Melancolía
Esta vez llegué temprano, como en el primer día de rebajas. Llegué como una antropóloga cultural, una crítica extranjera, una espectadora curiosa... y encontré un lugar desangelado. De modo que me he dado de bruces conmigo misma y he sido un poco la vidente que mira el mundo al margen. Desde luego Arco forma parte de nuestra memoria colectiva y, cuando se abre cada febrero, se llena y nos llena de emociones infantiles. Todos repiten que ha ido muy bien, como si nadie pudiera soportar la tristeza del fracaso de algo un poco parte de todos. Porque Arco sigue igual a sí mismo -o casi- y eso nos da seguridad: quizás tampoco hayamos cambiado tanto. La feria está regida por una nostalgia que nos hace volver. Es más que el acontecimiento y las ventas. Arco es, en el fondo, un lugar de la melancolía, del paseante que vaga en busca de su tiempo perdido, de aquellos años de hace años en que no había en la ciudad otro lugar para ver... y ser visto. Pero ¿y Arco ahora? ¿Para qué? ¿Cómo debe rescribirse y encontrar su sitio cuando el país ha dejado de ser la juventud loca de los ochenta y el derroche de los noventa?

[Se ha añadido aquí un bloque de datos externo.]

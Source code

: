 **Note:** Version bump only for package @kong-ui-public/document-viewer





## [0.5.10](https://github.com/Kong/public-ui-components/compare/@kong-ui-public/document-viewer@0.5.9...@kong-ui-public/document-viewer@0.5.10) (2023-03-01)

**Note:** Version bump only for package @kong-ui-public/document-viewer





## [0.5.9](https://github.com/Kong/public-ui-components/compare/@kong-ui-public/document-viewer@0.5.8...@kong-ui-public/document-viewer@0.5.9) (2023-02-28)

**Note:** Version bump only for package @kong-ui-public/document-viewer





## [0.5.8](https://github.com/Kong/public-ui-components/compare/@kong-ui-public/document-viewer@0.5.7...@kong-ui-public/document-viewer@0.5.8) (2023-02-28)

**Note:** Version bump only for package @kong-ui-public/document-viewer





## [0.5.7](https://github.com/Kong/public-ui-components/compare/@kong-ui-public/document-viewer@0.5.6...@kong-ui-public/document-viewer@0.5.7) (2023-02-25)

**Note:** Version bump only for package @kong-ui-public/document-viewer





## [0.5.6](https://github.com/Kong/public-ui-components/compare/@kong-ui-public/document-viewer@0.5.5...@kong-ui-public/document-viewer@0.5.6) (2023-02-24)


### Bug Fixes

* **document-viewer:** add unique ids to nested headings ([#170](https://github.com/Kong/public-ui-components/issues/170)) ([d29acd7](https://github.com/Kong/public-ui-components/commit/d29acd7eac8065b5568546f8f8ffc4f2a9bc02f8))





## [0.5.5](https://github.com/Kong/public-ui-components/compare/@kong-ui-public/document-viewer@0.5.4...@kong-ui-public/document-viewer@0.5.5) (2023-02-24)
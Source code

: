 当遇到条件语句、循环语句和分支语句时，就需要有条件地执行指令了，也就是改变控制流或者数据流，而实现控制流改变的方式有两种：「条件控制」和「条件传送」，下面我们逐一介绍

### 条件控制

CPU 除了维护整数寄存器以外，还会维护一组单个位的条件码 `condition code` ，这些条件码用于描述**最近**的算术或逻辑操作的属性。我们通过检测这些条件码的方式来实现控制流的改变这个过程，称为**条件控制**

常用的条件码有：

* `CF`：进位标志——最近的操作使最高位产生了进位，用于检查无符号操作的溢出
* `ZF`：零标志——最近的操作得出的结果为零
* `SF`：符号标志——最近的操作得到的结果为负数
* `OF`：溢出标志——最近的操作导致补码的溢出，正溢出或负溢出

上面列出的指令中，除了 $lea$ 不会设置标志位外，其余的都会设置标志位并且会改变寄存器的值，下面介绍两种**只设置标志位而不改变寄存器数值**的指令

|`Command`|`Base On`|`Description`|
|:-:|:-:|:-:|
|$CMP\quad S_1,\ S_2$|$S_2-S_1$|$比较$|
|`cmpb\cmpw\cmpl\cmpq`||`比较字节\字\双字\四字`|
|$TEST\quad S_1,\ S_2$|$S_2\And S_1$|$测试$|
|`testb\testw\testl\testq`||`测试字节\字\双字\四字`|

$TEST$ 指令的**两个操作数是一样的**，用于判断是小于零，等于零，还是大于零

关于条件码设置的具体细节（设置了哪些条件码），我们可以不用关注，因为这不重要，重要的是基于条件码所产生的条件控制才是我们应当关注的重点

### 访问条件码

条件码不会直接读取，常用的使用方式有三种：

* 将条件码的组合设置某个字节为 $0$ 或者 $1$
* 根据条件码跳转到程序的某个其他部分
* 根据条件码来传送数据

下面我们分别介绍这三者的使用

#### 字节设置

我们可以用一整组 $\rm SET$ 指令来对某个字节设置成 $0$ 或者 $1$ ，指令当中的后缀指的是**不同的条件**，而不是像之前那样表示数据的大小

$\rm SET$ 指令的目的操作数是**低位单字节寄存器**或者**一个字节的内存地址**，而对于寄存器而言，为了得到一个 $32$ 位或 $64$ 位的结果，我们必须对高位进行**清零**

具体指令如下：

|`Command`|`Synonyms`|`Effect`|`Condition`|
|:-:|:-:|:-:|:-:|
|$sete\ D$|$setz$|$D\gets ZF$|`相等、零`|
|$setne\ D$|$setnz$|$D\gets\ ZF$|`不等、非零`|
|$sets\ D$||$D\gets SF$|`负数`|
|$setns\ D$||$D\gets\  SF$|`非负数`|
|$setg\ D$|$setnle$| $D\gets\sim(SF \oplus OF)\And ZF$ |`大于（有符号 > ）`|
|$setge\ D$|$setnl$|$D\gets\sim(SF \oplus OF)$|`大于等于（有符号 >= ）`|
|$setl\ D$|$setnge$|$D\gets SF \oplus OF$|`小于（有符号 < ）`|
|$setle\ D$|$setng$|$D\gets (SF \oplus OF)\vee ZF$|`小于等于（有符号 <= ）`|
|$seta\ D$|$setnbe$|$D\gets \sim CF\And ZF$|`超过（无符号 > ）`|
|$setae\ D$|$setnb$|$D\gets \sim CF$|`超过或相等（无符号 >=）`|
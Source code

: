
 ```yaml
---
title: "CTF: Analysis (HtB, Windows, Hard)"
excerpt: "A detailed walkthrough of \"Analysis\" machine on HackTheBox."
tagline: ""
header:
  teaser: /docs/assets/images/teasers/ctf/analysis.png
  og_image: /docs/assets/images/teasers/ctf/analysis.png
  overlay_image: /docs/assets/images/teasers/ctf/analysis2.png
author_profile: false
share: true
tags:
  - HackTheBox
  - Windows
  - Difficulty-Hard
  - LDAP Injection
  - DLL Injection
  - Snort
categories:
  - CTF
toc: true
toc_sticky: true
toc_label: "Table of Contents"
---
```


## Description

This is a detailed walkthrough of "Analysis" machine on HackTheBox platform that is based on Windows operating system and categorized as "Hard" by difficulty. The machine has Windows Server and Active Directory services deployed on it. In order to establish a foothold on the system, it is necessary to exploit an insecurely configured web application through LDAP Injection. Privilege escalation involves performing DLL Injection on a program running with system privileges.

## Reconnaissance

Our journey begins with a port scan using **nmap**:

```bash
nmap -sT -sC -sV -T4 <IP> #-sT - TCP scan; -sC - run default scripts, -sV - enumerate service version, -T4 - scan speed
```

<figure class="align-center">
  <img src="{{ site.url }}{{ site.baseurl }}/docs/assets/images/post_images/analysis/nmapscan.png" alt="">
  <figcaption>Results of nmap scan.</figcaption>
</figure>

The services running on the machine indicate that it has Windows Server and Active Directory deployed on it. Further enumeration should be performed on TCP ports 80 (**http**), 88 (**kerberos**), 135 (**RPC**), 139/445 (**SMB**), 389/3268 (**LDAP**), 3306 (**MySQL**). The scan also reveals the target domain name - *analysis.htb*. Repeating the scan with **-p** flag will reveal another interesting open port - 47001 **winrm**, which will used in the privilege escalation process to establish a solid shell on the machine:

Me pongo a pasear entre la melancolía y encuentro un eco a mi estado de ánimo. El tiempo perdido está en la Caracas de los cincuenta del vídeo del agudo Alexander Apóstol y en la producción fílmica de Qiu Anxiong -China va perdiendo su tradición en medio de tanto cambio-; o de forma sutil en Henri Michaux y Leon Ferrari dialogando en sus signos en la galería Jorge Mara. Lili Hartman me da la respuesta última desde sus sueños expuestos en Moriarty: perderme a mí misma. Este año, entre tanto vacío, abstraída en unas pocas obras, casi lo he logrado.